Pathological analysis

A piece of the small intestine was fixed in 10% neutral formalin at 4 °C for 24–48 h. Then, paraffin blocks were prepared for pathomorphological examination using hematoxylin and eosin (HE) staining.

Gene expression analysis

Total RNA was extracted from the whole tissue of the intestine using TRIzol Reagent (Life Technologies, Inc., Frederic, MD, USA) according to the manufacturer’s instructions. RNA concentration was measured using a NanoDrop spectrophotometer (Thermo Scientific, Wilmington, DE, USA), and cDNA was synthesized using random primers and SuperScript II (Life Technologies, Inc.).
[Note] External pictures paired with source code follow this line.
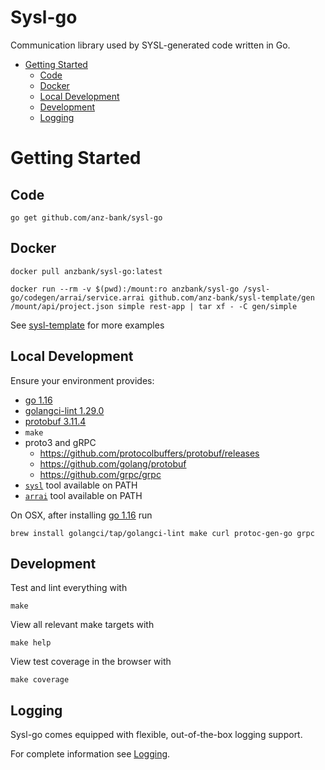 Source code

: <h1>Sysl-go</h1>

Communication library used by SYSL-generated code written in Go.

- [Getting Started](#getting-started)
  - [Code](#code)
  - [Docker](#docker)
  - [Local Development](#local-development)
  - [Development](#development)
  - [Logging](#logging)

# Getting Started

## Code

```
go get github.com/anz-bank/sysl-go
```

## Docker

```
docker pull anzbank/sysl-go:latest

docker run --rm -v $(pwd):/mount:ro anzbank/sysl-go /sysl-go/codegen/arrai/service.arrai github.com/anz-bank/sysl-template/gen /mount/api/project.json simple rest-app | tar xf - -C gen/simple
```
See [sysl-template](https://github.com/anz-bank/sysl-template) for more examples

## Local Development

Ensure your environment provides:

- [go 1.16](https://golang.org/doc/install)
- [golangci-lint 1.29.0](https://github.com/golangci/golangci-lint/releases/tag/v1.29.0)
- [protobuf 3.11.4](https://github.com/protocolbuffers/protobuf/)
- `make`
- proto3 and gRPC
  - https://github.com/protocolbuffers/protobuf/releases
  - https://github.com/golang/protobuf
  - https://github.com/grpc/grpc
- [`sysl`](https://sysl.io/docs/installation) tool available on PATH
- [`arrai`](https://github.com/arr-ai/arrai) tool available on PATH


On OSX, after installing [go 1.16](https://golang.org/doc/install) run

    brew install golangci/tap/golangci-lint make curl protoc-gen-go grpc

## Development

Test and lint everything with

    make

View all relevant make targets with

    make help

View test coverage in the browser with

    make coverage

## Logging

Sysl-go comes equipped with flexible, out-of-the-box logging support.

For complete information see [Logging](./log/README.md).
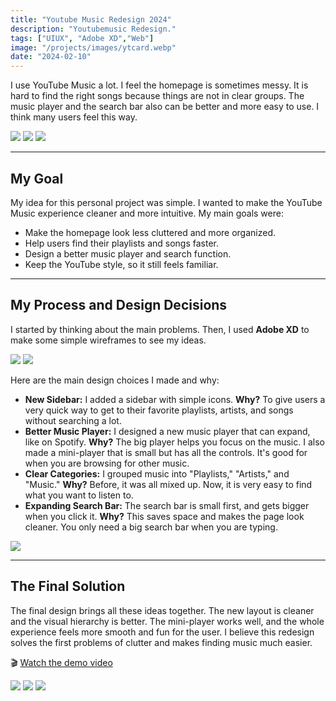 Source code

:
 ```yaml
---
title: "Youtube Music Redesign 2024"
description: "Youtubemusic Redesign."
tags: ["UIUX", "Adobe XD","Web"]
image: "/projects/images/ytcard.webp"
date: "2024-02-10"
---
```


I use YouTube Music a lot. I feel the homepage is sometimes messy. It is hard to find the right songs because things are not in clear groups. The music player and the search bar also can be better and more easy to use. I think many users feel this way.

![](/projects/images/ytmusicredesign/yt1.webp)
![](/projects/images/ytmusicredesign/yt2.webp)
![](/projects/images/ytmusicredesign/yt3.webp)

---

## My Goal

My idea for this personal project was simple. I wanted to make the YouTube Music experience cleaner and more intuitive. My main goals were:
* Make the homepage look less cluttered and more organized.
* Help users find their playlists and songs faster.
* Design a better music player and search function.
* Keep the YouTube style, so it still feels familiar.

---

## My Process and Design Decisions

I started by thinking about the main problems. Then, I used **Adobe XD** to make some simple wireframes to see my ideas.

![](/projects/images/ytmusicredesign/wireframe1.webp)
![](/projects/images/ytmusicredesign/wireframe2.webp)

Here are the main design choices I made and why:

* **New Sidebar:** I added a sidebar with simple icons. **Why?** To give users a very quick way to get to their favorite playlists, artists, and songs without searching a lot.
* **Better Music Player:** I designed a new music player that can expand, like on Spotify. **Why?** The big player helps you focus on the music. I also made a mini-player that is small but has all the controls. It's good for when you are browsing for other music.
* **Clear Categories:** I grouped music into "Playlists," "Artists," and "Music." **Why?** Before, it was all mixed up. Now, it is very easy to find what you want to listen to.
* **Expanding Search Bar:** The search bar is small first, and gets bigger when you click it. **Why?** This saves space and makes the page look cleaner. You only need a big search bar when you are typing.

![](/projects/images/ytmusicredesign/ss4.webp)

---

## The Final Solution

The final design brings all these ideas together. The new layout is cleaner and the visual hierarchy is better. The mini-player works well, and the whole experience feels more smooth and fun for the user. I believe this redesign solves the first problems of clutter and makes finding music much easier.

🎬 [Watch the demo video](./projects/images/ytmusicredesign/ytmusic.mp4)

![](/projects/images/ytmusicredesign/ss1.webp)
![](/projects/images/ytmusicredesign/ss2.webp)
![](/projects/images/ytmusicredesign/ss3.webp) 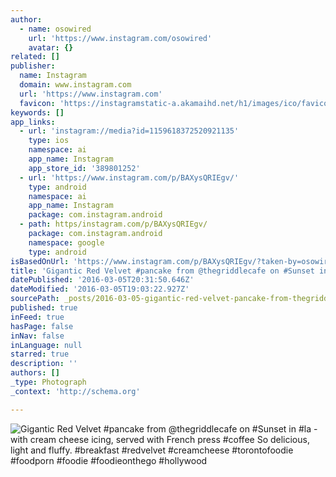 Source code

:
 ```yaml
---
author:
  - name: osowired
    url: 'https://www.instagram.com/osowired'
    avatar: {}
related: []
publisher:
  name: Instagram
  domain: www.instagram.com
  url: 'https://www.instagram.com'
  favicon: 'https://instagramstatic-a.akamaihd.net/h1/images/ico/favicon.ico/7cdab0872b15.ico'
keywords: []
app_links:
  - url: 'instagram://media?id=1159618372520921135'
    type: ios
    namespace: ai
    app_name: Instagram
    app_store_id: '389801252'
  - url: 'https://www.instagram.com/p/BAXysQRIEgv/'
    type: android
    namespace: ai
    app_name: Instagram
    package: com.instagram.android
  - path: https/instagram.com/p/BAXysQRIEgv/
    package: com.instagram.android
    namespace: google
    type: android
isBasedOnUrl: 'https://www.instagram.com/p/BAXysQRIEgv/?taken-by=osowired'
title: 'Gigantic Red Velvet #pancake from @thegriddlecafe on #Sunset in #la - with cream cheese icing, served with French press #coffee So delicious, light and fluffy. #breakfast #redvelvet #creamcheese #torontofoodie #foodporn #foodie #foodieonthego #hollywood'
datePublished: '2016-03-05T20:31:50.646Z'
dateModified: '2016-03-05T19:03:22.927Z'
sourcePath: _posts/2016-03-05-gigantic-red-velvet-pancake-from-thegriddlecafe-on-sunset.md
published: true
inFeed: true
hasPage: false
inNav: false
inLanguage: null
starred: true
description: ''
authors: []
_type: Photograph
_context: 'http://schema.org'

---
```

![Gigantic Red Velvet &num;pancake from &commat;thegriddlecafe on &num;Sunset in &num;la - with cream cheese icing&comma; served with French press &num;coffee So delicious&comma; light and fluffy&period; &num;breakfast &num;redvelvet &num;creamcheese &num;torontofoodie &num;foodporn &num;foodie &num;foodieonthego &num;hollywood](https://scontent.cdninstagram.com/t51.2885-15/s640x640/sh0.08/e35/11267428_1716814465221977_21059726_n.jpg?ig_cache_key=MTE1OTYxODM3MjUyMDkyMTEzNQ%3D%3D.2) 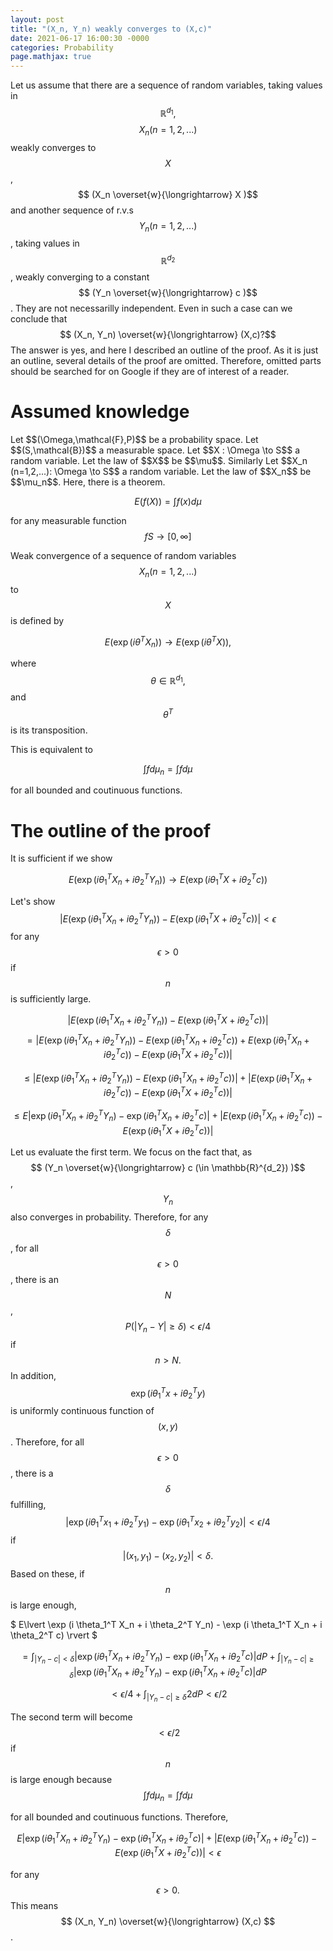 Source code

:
 ```yaml
---
layout: post
title: "(X_n, Y_n) weakly converges to (X,c)"
date: 2021-06-17 16:00:30 -0000
categories: Probability
page.mathjax: true
---
```



Let us assume that there are a sequence of random variables, taking values in $$\mathbb{R}^{d_1},$$ $$ X_n (n=1,2,...)$$ weakly converges to $$ X $$, $$ (X_n \overset{w}{\longrightarrow} X )$$ and another sequence of r.v.s $$Y_n (n=1,2,...)$$, taking values in $$\mathbb{R}^{d_2}$$, weakly converging to a constant $$ (Y_n \overset{w}{\longrightarrow} c )$$. They are not necessarilly independent. Even in such a case can we conclude that $$ (X_n, Y_n) \overset{w}{\longrightarrow} (X,c)?$$ The answer is yes, and here I described an outline of the proof. As it is just an outline, several details of the proof are omitted. Therefore, omitted parts should be searched for on Google if they are of interest of a reader.
<h1>Assumed knowledge</h1>
Let $$(\Omega,\mathcal{F},P)$$ be a probability space. Let $$(S,\mathcal{B})$$ a measurable space. Let $$X : \Omega \to S$$ a random variable. Let the law of $$X$$ be $$\mu$$. Similarly Let $$X_n (n=1,2,...): \Omega \to S$$ a random variable. Let the law of $$X_n$$ be $$\mu_n$$. Here, there is a theorem.

$$E(f(X))=\int f(x) d\mu$$

for any measurable function $$f S \to [0, \infty]$$

Weak convergence of a sequence of random variables $$ X_n (n=1,2,...)$$ to $$X$$ is defined by

$$E(\exp (i\theta^T X_n)) \longrightarrow E(\exp (i\theta^T X)),$$


where $$\theta \in \mathbb{R}^{d_1},$$ and $$\theta^T$$ is its transposition.

This is equivalent to

$$ \int f d\mu_n = \int f d\mu$$

for all bounded and coutinuous functions.



<h1>The outline of the proof</h1>
It is sufficient if we show

$$ E(\exp (i \theta_1^T X_n + i \theta_2^T Y_n)) \to E(\exp (i \theta_1^T X + i \theta_2^T c))$$

Let's show
$$\lvert E(\exp (i \theta_1^T X_n + i \theta_2^T Y_n)) - E(\exp (i \theta_1^T X + i \theta_2^T c)) \rvert \lt \epsilon$$ for any $$\epsilon \gt 0$$ if $$n$$ is sufficiently large.

$$\lvert E(\exp (i \theta_1^T X_n + i \theta_2^T Y_n)) - E(\exp (i \theta_1^T X + i \theta_2^T c)) \rvert $$
$$=\lvert E(\exp (i \theta_1^T X_n + i \theta_2^T Y_n)) - E(\exp (i \theta_1^T X_n + i \theta_2^T c)) + E(\exp (i \theta_1^T X_n + i \theta_2^T c)) - E(\exp (i \theta_1^T X + i \theta_2^T c)) \rvert$$

$$\leq \lvert E(\exp (i \theta_1^T X_n + i \theta_2^T Y_n)) - E(\exp (i \theta_1^T X_n + i \theta_2^T c))\rvert + \lvert E(\exp (i \theta_1^T X_n + i \theta_2^T c)) - E(\exp (i \theta_1^T X + i \theta_2^T c)) \rvert$$

$$\leq E \lvert \exp (i \theta_1^T X_n + i \theta_2^T Y_n) - \exp (i \theta_1^T X_n + i \theta_2^T c) \rvert + \lvert E(\exp (i \theta_1^T X_n + i \theta_2^T c)) - E(\exp (i \theta_1^T X + i \theta_2^T c)) \rvert$$

Let us evaluate the first term. We focus on the fact that, as $$ (Y_n \overset{w}{\longrightarrow} c (\in \mathbb{R}^{d_2}) )$$, $$Y_n$$ also converges in probability. Therefore, for any $$ \delta $$, for all $$\epsilon>0$$, there is an $$ N$$ , $$ P(\lvert Y_n-Y \rvert \geq \delta) \lt \epsilon/4$$ if $$ n>N. $$In addition, $$ \exp (i \theta_1^T x + i \theta_2^T y)$$ is uniformly continuous function of $$(x,y)$$. Therefore, for all $$\epsilon>0$$, there is a $$\delta$$ fulfilling, $$ \lvert \exp (i \theta_1^T x_1 + i \theta_2^T y_1)-  \exp (i \theta_1^T x_2 + i \theta_2^T y_2) \rvert <\epsilon/4$$ if $$\lvert (x_1,y_1)-(x_2,y_2)\rvert< \delta. $$ Based on these, if $$n$$ is large enough,

$ E\lvert \exp (i \theta_1^T X_n + i \theta_2^T Y_n) - \exp (i \theta_1^T X_n + i \theta_2^T c) \rvert $

$$=\int_{\lvert Y_n-c \rvert \lt \delta} \lvert \exp (i \theta_1^T X_n + i \theta_2^T Y_n) - \exp (i \theta_1^T X_n + i \theta_2^T c) \rvert dP + \int_{\lvert Y_n-c \rvert \geq \delta} \lvert \exp (i \theta_1^T X_n + i \theta_2^T Y_n) - \exp (i \theta_1^T X_n + i \theta_2^T c) \rvert dP$$

$$\lt \epsilon /4 + \int_{\lvert Y_n-c \rvert \geq \delta}  2  dP <\epsilon/2$$


The second term will become $$<\epsilon/2$$ if $$n$$ is large enough because $$ \int f d\mu_n = \int f d\mu$$

for all bounded and coutinuous functions. Therefore,

$$E \lvert \exp (i \theta_1^T X_n + i \theta_2^T Y_n) - \exp (i \theta_1^T X_n + i \theta_2^T c) \rvert + \lvert E(\exp (i \theta_1^T X_n + i \theta_2^T c)) - E(\exp (i \theta_1^T X + i \theta_2^T c)) \rvert \lt \epsilon$$

for any $$\epsilon \gt 0.$$ This means $$ (X_n, Y_n) \overset{w}{\longrightarrow} (X,c) $$. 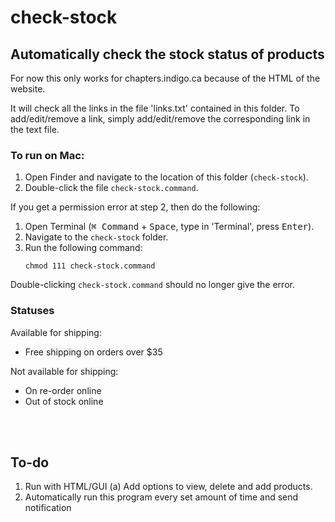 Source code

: # check-stock

## Automatically check the stock status of products

For now this only works for chapters.indigo.ca because of the HTML of the website.

It will check all the links in the file 'links.txt' contained in this folder. To add/edit/remove a link, simply add/edit/remove the corresponding link in the text file.

### To run on Mac:

1. Open Finder and navigate to the location of this folder (`check-stock`).
2. Double-click the file `check-stock.command`.

If you get a permission error at step 2, then do the following:
1. Open Terminal (<kbd>⌘ Command</kbd> + <kbd>Space</kbd>, type in 'Terminal', press <kbd>Enter</kbd>).
2. Navigate to the `check-stock` folder.
3. Run the following command:
   ```shell
   chmod 111 check-stock.command
   ```
Double-clicking `check-stock.command` should no longer give the error.

### Statuses

Available for shipping:

-   Free shipping on orders over $35

Not available for shipping:

-   On re-order online
-   Out of stock online

<br><br>
## To-do

1. Run with HTML/GUI
   (a) Add options to view, delete and add products.
2. Automatically run this program every set amount of time and send notification
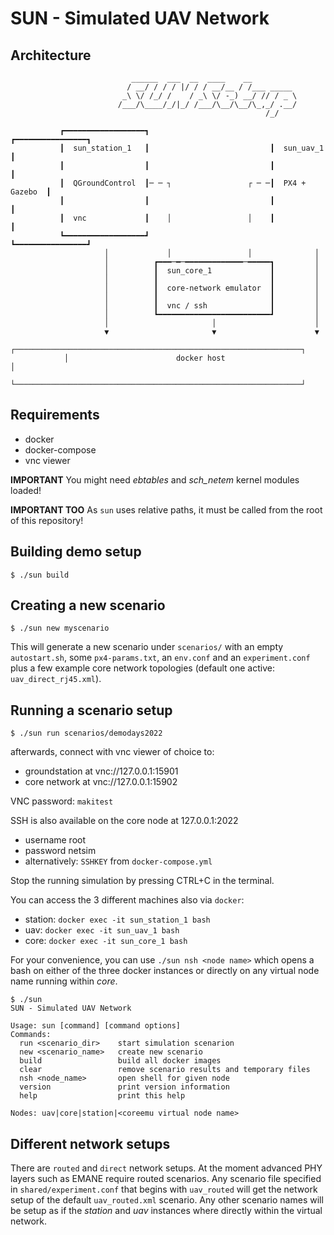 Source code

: # SUN - Simulated UAV Network

## Architecture

```
                           ______  ___  __  ____    __
                          / __/ / / / |/ / / __/__ / /___ _____
                         _\ \/ /_/ /    / _\ \/ -_) __/ // / _ \
                        /___/\____/_/|_/ /___/\__/\__/\_,_/ .__/
                                                         /_/

           ┏━━━━━━━━━━━━━━━━━━┓                           ┏━━━━━━━━━━━━━━━━┓
           ┃  sun_station_1   ┃                           ┃  sun_uav_1     ┃
           ┃                  ┃                           ┃                ┃
           ┃  QGroundControl  ┃─ ─ ┐                 ┌ ─ ─┃  PX4 + Gazebo  ┃
           ┃                  ┃                           ┃                ┃
           ┃  vnc             ┃    │                 │    ┃                ┃
           ┗━━━━━━━━━━━━━━━━━━┛                           ┗━━━━━━━━━━━━━━━━┛
                     │             │                 │              │
                     │          ┏━━━─━─━━━━━━━━━━━━━─━━━━━┓         │
                     │          ┃  sun_core_1             ┃         │
                     │          ┃                         ┃         │
                     │          ┃  core-network emulator  ┃         │
                     │          ┃                         ┃         │
                     │          ┃  vnc / ssh              ┃         │
                     │          ┗━━━━━━━━━━━━━━━━━━━━━━━━━┛         │
                     │                       │                      │
                     ▼                       ▼                      ▼
            ┌────────────────────────────────────────────────────────────────┐
            │                        docker host                             │
            └────────────────────────────────────────────────────────────────┘
```

## Requirements

- docker
- docker-compose
- vnc viewer

**IMPORTANT** You might need *ebtables* and *sch_netem* kernel modules loaded!

**IMPORTANT TOO** As `sun` uses relative paths, it must be called from the root of this repository!

## Building demo setup

```
$ ./sun build
```

## Creating a new scenario

```
$ ./sun new myscenario
```

This will generate a new scenario under `scenarios/` with an empty `autostart.sh`, some `px4-params.txt`, an `env.conf` and an `experiment.conf` plus a few example core network topologies (default one active: `uav_direct_rj45.xml`).

## Running a scenario setup

```
$ ./sun run scenarios/demodays2022
```

afterwards, connect with vnc viewer of choice to:
- groundstation at vnc://127.0.0.1:15901
- core network at vnc://127.0.0.1:15902

VNC password: `makitest`

SSH is also available on the core node at 127.0.0.1:2022
- username root
- password netsim
- alternatively: `SSHKEY` from `docker-compose.yml`

Stop the running simulation by pressing CTRL+C in the terminal.

You can access the 3 different machines also via `docker`:
- station: `docker exec -it sun_station_1 bash`
- uav: `docker exec -it sun_uav_1 bash`
- core: `docker exec -it sun_core_1 bash`

For your convenience, you can use `./sun nsh <node name>` which opens a bash on either of the three docker instances or directly on any virtual node name running within *core*.

```
$ ./sun
SUN - Simulated UAV Network

Usage: sun [command] [command options]
Commands:
  run <scenario_dir>    start simulation scenarion
  new <scenario_name>   create new scenario
  build                 build all docker images
  clear                 remove scenario results and temporary files
  nsh <node_name>       open shell for given node
  version               print version information
  help                  print this help

Nodes: uav|core|station|<coreemu virtual node name>
```

## Different network setups

There are `routed` and `direct` network setups. At the moment advanced PHY layers such as EMANE require routed scenarios. 
Any scenario file specified in `shared/experiment.conf` that begins with `uav_routed` will get the network setup of the default `uav_routed.xml` scenario. Any other scenario names will be setup as if the *station* and *uav* instances where directly within the virtual network.

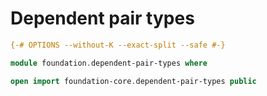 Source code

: # Dependent pair types

```agda
{-# OPTIONS --without-K --exact-split --safe #-}

module foundation.dependent-pair-types where

open import foundation-core.dependent-pair-types public
```
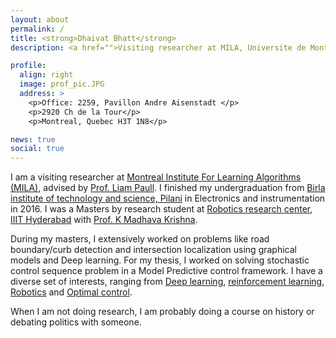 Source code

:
 ```yaml
---
layout: about
permalink: /
title: <strong>Dhaivat Bhatt</strong> 
description: <a href="">Visiting researcher at MILA, Universite de Montreal</a>

profile:
  align: right
  image: prof_pic.JPG
  address: >
    <p>Office: 2259, Pavillon Andre Aisenstadt </p>
    <p>2920 Ch de la Tour</p>
    <p>Montreal, Quebec H3T 1N8</p>

news: true
social: true
---
```

I am a visiting researcher at [Montreal Institute For Learning Algorithms (MILA)](https://mila.quebec/en/), advised by [Prof. Liam Paull](http://liampaull.ca/). I finished my undergraduation from [Birla institute of technology and science, Pilani](http://www.bits-pilani.ac.in/hyderabad/) in Electronics and instrumentation in 2016. I was a Masters by research student at [Robotics research center, IIIT Hyderabad](https://www.iiit.ac.in/) with [Prof. K Madhava Krishna](https://www.iiit.ac.in/people/faculty/mkrishna/). 

During my masters, I extensively worked on problems like road boundary/curb detection and intersection localization using graphical models and Deep learning. For my thesis, I worked on solving stochastic control sequence problem in a Model Predictive control framework. I have a diverse set of interests, ranging from [Deep learning](https://www.technologyreview.com/s/513696/deep-learning/), [reinforcement learning](https://www.technologyreview.com/s/603501/10-breakthrough-technologies-2017-reinforcement-learning/), [Robotics](https://en.wikipedia.org/wiki/Robotics) and [Optimal control](https://en.wikipedia.org/wiki/Optimal_control). 

When I am not doing research, I am probably doing a course on history or debating politics with someone.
Real-time PCR for IFN-γ, TLR3, and CyclinG1 was performed using Brilliant SYBR Green QPCR Master Mix III (Stratagene, La Jolla, CA, USA) with an AriaMx system (Agilent Technologies, Santa Clara, CA, USA). Primer sequences were designed using Primer-BLAST with sequences obtained from GenBank as described in the previous report4. Amplification conditions were 95 °C for 3 min, 40 cycles at 95 °C for 5 s, and 60 °C for 20 s. Fluorescence signals measured during the amplification were analyzed. Ribosomal RNA primers were used as an internal control, and all data were normalized to constitutive rRNA values. Quantitative differences between the groups were analyzed using the AriaMx software (Agilent Technologies).

Statistical analysis

All data are presented as mean ± standard error (SE) for each treatment group. Differences in mRNA expression among the groups were determined using the unpaired t-test with Welch's correction. (Prism: GraphPad Software Inc., La Jolla, CA, USA). Differences were considered to be statistically significant at a P value of < 0.05.

Ethics approval

No animals were killed for this research. Use of all animals was secondary to control wildlife pests. We conducted the investigation with the permission of the local government.